The augmented prompt is sent to the LLM:

{
    "messages": [
        {
            "role": "system",
            "content": "You are a helpful AI assistant...\n\nCONTEXT:\nSource: mokum...\n\n"
        },
        {
            "role": "user",
            "content": "Wat is de kleur van mokum?"
        }
    ]
}

The LLM generates a response citing the sources:

"According to the data, Mokum is de kleur blauw (blue). Source: mokum (Object #123)"

Search Modes

OpenRegister supports three search modes:

1. Semantic Search (Default)

Pure vector similarity search. Best for:

Conceptual queries ('What does this organization do?')
Multilingual queries
Finding similar meaning regardless of exact wording

2. Hybrid Search (Recommended)

Combines SOLR keyword search with vector semantic search using Reciprocal Rank Fusion (RRF):

// Get top 10 from SOLR
$solrResults = $solrService->search($query, limit: 10);

// Get top 10 from vectors
$vectorResults = $vectorService->semanticSearch($query, limit: 10);

// Merge using RRF
$combinedResults = $this->reciprocalRankFusion(
    $solrResults,
    $vectorResults,
    k: 60  // RRF constant
);

RRF Formula:

RRF(doc) = Σ(1 / (k + rank_in_list))

For each document, sum its inverse rank across all search methods.
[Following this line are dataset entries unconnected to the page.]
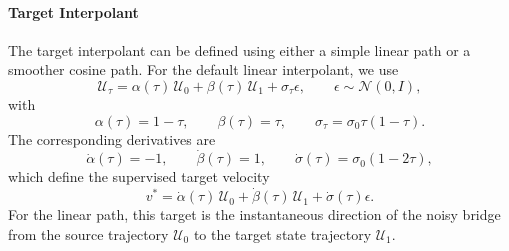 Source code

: \paragraph{Target Interpolant}
The target interpolant can be defined using either a simple linear path or a smoother cosine path. For the default linear interpolant, we use
\begin{equation}
    \mathcal{U}_\tau = \alpha(\tau)\,\mathcal{U}_0 + \beta(\tau)\,\mathcal{U}_1 + \sigma_\tau\epsilon,
    \qquad
    \epsilon\sim\mathcal{N}(0,I),
    \label{eq:conditional_stochastic_interpolant_path}
\end{equation}
with
\begin{equation}\label{eq:csi_linear_path}
    \alpha(\tau)=1-\tau,\qquad \beta(\tau)=\tau,\qquad
    \sigma_\tau=\sigma_0\tau(1-\tau).
\end{equation}
The corresponding derivatives are
\begin{equation}
    \dot{\alpha}(\tau)=-1,\qquad \dot{\beta}(\tau)=1,\qquad
    \dot{\sigma}(\tau)=\sigma_0(1-2\tau),
\end{equation}
which define the supervised target velocity
\begin{equation}
    v^{*}
    =
    \dot{\alpha}(\tau)\,\mathcal{U}_0+\dot{\beta}(\tau)\,\mathcal{U}_1+\dot{\sigma}(\tau)\epsilon.
    \label{eq:conditional_stochastic_interpolant_velocity_target}
\end{equation}
For the linear path, this target is the instantaneous direction of the noisy bridge from the source trajectory $\mathcal{U}_0$ to the target state trajectory $\mathcal{U}_1$.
Higher score = more relevant.

Best for:

Exact keyword matches + semantic understanding
Named entity queries ('Find organization X')
Most production use cases

3. Keyword Search

Pure SOLR search. Best for:

Exact term matching
Legacy compatibility
When vectors are not available

Database Schema

`oc_openregister_vectors` Table

Column	Type	Description
`id`	INT	Primary key
`entity_type`	VARCHAR	'object' or 'file'
`entity_id`	VARCHAR	Object ID or file ID
`embedding_model`	VARCHAR	Model used (e.g., 'text-embedding-3-small')
`dimensions`	INT	Vector dimensions (e.g., 1536)
`embedding_vector`	BLOB	Serialized PHP array of floats
`chunk_index`	INT	Chunk number (for files)
`total_chunks`	INT	Total chunks (for files)
`chunk_text`	TEXT	Preview of the text (first 500 chars)
`metadata`	TEXT	JSON metadata (title, uuid, register, etc.)
`created_at`	DATETIME	When vectorized
`updated_at`	DATETIME	Last update

Source Metadata

Object Sources

{
    "type": "object",
    "id": "123",
    "name": "mokum",
    "uuid": "e88a328a-c7f1-416a-b4ba-e6d083bc080e",
    "register": 104,
    "schema": 306,
    "uri": "/api/registers/104/schemas/306/objects/123"
}

File Sources

{
    "type": "file",
    "id": "12",
    "name": "Nextcloud_Manual.pdf",
    "file_id": 12,
    "file_path": "/admin/files/Nextcloud_Manual.pdf",
    "mime_type": "application/pdf"
}

Frontend Display

Sources are displayed in the chat UI below each AI response:

<div v-for="source in message.sources" :key="source.id">
    <NcChip>
        <template #icon>
            <FileDocumentOutline v-if="source.type === 'file'" :size="20" />
            <DatabaseOutline v-else :size="20" />
        </template>
        {{ source.name }}
        <span v-if="source.type === 'object'">(Object)</span>
        <span v-else>(File)</span>
    </NcChip>
</div>

Configuration

LLM Settings

Configure embedding and chat providers:

Navigate to Settings → AI → LLM Configuration
Select Embedding Provider (e.g., OpenAI, Fireworks)
Select Chat Provider (e.g., OpenAI, Ollama)
Configure API keys and models
Test connection

Agent Settings

Configure what data an agent can access:

Navigate to Settings → AI → Agents
Edit or create an agent
Views: Select which views the agent can search
Include Objects: Enable object vector search
Include Files: Enable file vector search
Search Mode: Choose semantic, hybrid, or keyword

Object Vectorization

Navigate to Settings → AI → LLM Configuration
Scroll to Object Vectorization
Select views to vectorize
Click Vectorize All Objects
Monitor progress in stats

File Vectorization

Navigate to Settings → AI → LLM Configuration
Scroll to File Vectorization
Select file types and max size
Click Vectorize All Files
Monitor extraction and vectorization stats

Performance

Vectorization Speed

Objects: ~50-100 objects/second (depends on size and API rate limits)
Files: ~1-5 files/second (depends on size and extraction complexity)

Search Speed

Semantic search: ~50-200ms for 10,000 vectors
Hybrid search: ~100-300ms (SOLR + vectors + RRF merge)
Context assembly: ~10-50ms

Caching

Vector caching: Embeddings are stored permanently until re-vectorization
Query caching: Not yet implemented (roadmap)

Troubleshooting

'Unknown Source' in Chat

Cause: Vector metadata does not contain title information.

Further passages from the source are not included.